[Bioperl-l] question about the nature of bioperl

Tue, 20 Aug 2002 23:02:41 -0700 (PDT)

On Tue, 20 Aug 2002, nkuipers wrote:

> I mean no offense to anyone, especially being new to this mailing list, but I
> am starting to wonder just what people expect from this project.  Is this
> supposed to be a do-it-all bioinformatics kit or a set of basic tools that
> people are free to use, fleshing it out with their own code as per their
> specific application?  It just seems to me that, if not already, the project
> is on its way to being what is referred to as a "bloated monster" in computer
> science classes.  Everyone has their "bug" catches, specific formats, and
> there are multiple versions flying around with varying degrees of
> documentation and testedness.  Whoa horse.  Stop.  Trying to account for every
> single format or user-defined case is in my opinion folly and impossible,
> especially given the nature of bioinformatics.  Define a broad but simple
> suite that is flexible to specifics and leave the rest to the users.  That's
> what Perl was made for by definition: TIMTOWTDI.  This was (is?) probably the
> idea with bioperl also, but in browsing the hierarchy diagrams and reading the
> emails, it sounds like a big confused mess that several(?) people are trying
> so hard to keep in order but the task is too big.  Simplify simplify.  I think
> there comes a point where too many "bugs" (real or not) means more than
> debugging.  Easier said than done I know.  Heh.  Pay me no mind.

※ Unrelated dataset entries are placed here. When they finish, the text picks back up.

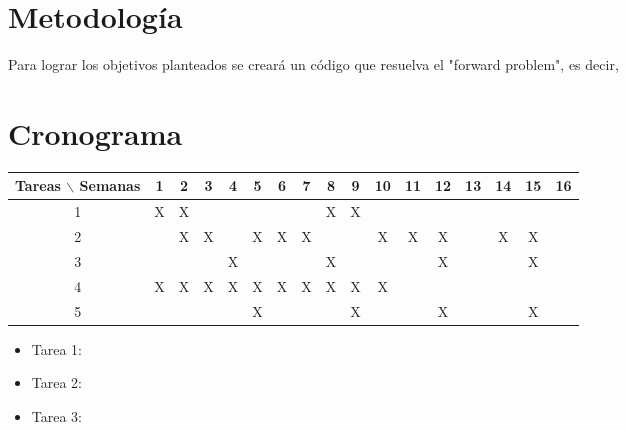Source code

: \documentclass[12pt]{article}
\begin{document}
\section{Metodología}




Para lograr los objetivos planteados se creará un código que resuelva el "forward problem", es decir, 

\section{Cronograma}

\begin{table}[htb]
	\begin{tabular}{|c|cccccccccccccccc| }
	\hline
	Tareas $\backslash$ Semanas & 1 & 2 & 3 & 4 & 5 & 6 & 7 & 8 & 9 & 10 & 11 & 12 & 13 & 14 & 15 & 16  \\
	\hline
	1 & X & X &   &   &   &   &   & X & X &   &   &   &   &   &   &   \\
	2 &   & X & X &   & X & X & X &   &   & X & X & X &   & X & X &   \\
	3 &   &   &   & X &   &   &   & X &   &   &   & X &   &   & X &   \\
	4 & X & X & X & X & X & X & X & X & X & X &   &   &   &   &   &   \\
	5 &   &   &   &   & X &   &   &   & X &   &   & X &   &   & X &   \\
	\hline
	\end{tabular}
\end{table}
\vspace{1mm}

\begin{itemize}
	\item Tarea 1:
	\item Tarea 2: 
	\item Tarea 3:
\end{itemize}
\end{document}
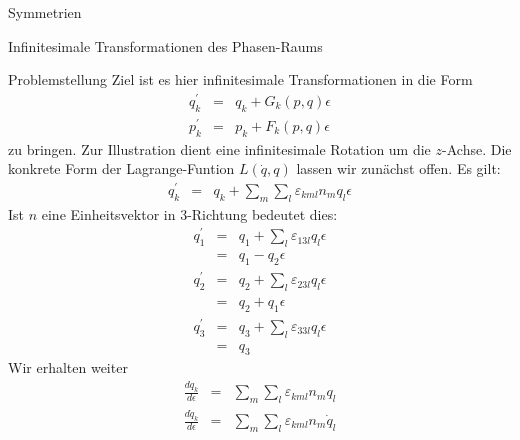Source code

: \documentclass[a4paper,fleqn]{article}
\numberwithin{equation}{section}
\begin{document}
\begin{section}{Symmetrien}
\begin{subsection}{Infinitesimale Transformationen des Phasen-Raums}
\begin{subsubsection}{Problemstellung}
Ziel ist es hier infinitesimale Transformationen in die Form
\begin{eqnarray*}
q^\prime_k &=& q_k+G_k(p,q)\epsilon\\
p^\prime_k &=& p_k+F_k(p,q)\epsilon
\end{eqnarray*}
zu bringen.
Zur Illustration dient eine infinitesimale Rotation um die $z$-Achse. Die konkrete Form der Lagrange-Funtion $L(\dot{q},q)$ lassen wir zunächst offen. Es gilt:
\begin{eqnarray*}
q_k^\prime &=& q_k+\sum_m\sum_l\varepsilon_{kml}n_mq_l\epsilon
\end{eqnarray*}
Ist $n$ eine Einheitsvektor in $3$-Richtung bedeutet dies:
\begin{eqnarray*}
q_1^\prime &=& q_1+\sum_l\varepsilon_{13l}q_l\epsilon\\
&=& q_1-q_2\epsilon\\
q_2^\prime &=& q_2+\sum_l\varepsilon_{23l}q_l\epsilon\\
&=& q_2+q_1\epsilon\\
q_3^\prime &=& q_3+\sum_l\varepsilon_{33l}q_l\epsilon\\
&=& q_3
\end{eqnarray*}
Wir erhalten weiter
\begin{eqnarray*}
\frac{dq_k}{d\epsilon} &=& \sum_m\sum_l\varepsilon_{kml}n_mq_l\\
\frac{d\dot{q}_k}{d\epsilon} &=& \sum_m\sum_l\varepsilon_{kml}n_m\dot{q}_l
\end{eqnarray*}

\end{subsubsection}


\end{subsection}
\end{section}
\end{document}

bioperl has been incredibly useful to me in a variety of projects - it has
saved massive amounts of time and sanity. I'm not sure what you mean by
multiple versions flying around - if you're a bioperl user you only care
about the release version. also not sure what you mean by the bug catches.

i think you make an interesting point though - the other bioperlers will
probably disagree with, me but these days i am of the opinion that given
time, *any* piece of object oriented software starts suffering from bloat,
it's inevitable. in fact, bioperl is admirably bloat free, though it could
do with losing a few pounds here and there.

anyway, i think bioperl is moving away from a
force-everyone-to-use-our-grand-unfied-object-model approach; for
instance, we (ok, others, i just sit back and watch and pontificate)
will be writing new parsers that use an event/stream based approach. I
think this qualifies as the simple approach you are hankering after - it
tackles the core nitty gritty problem of interpreting some wacky syntax an
insane fortran programmer invented in 1982, and allows the semantic
interpretation up to the individual programmer/project/use-case. you don't
need to understand/use the sequence object model or the alignment object
model, just catch the events you need and do what you want with them. you
can think of these as xml if you really want to, and use xslt if you
really like (but this is just bloated lisp); or you could just write
simple code that handles the exceptions.

also i think there is a niche for a nice procedural (yes, the horror)
module (or a class Util type module with procedural style calls) for a lot
of core bioinformatics stuff. You know, often I just want to say
$aa = translate("ATG");
rather than have to go through a bunch of bureaucratic object middlemen.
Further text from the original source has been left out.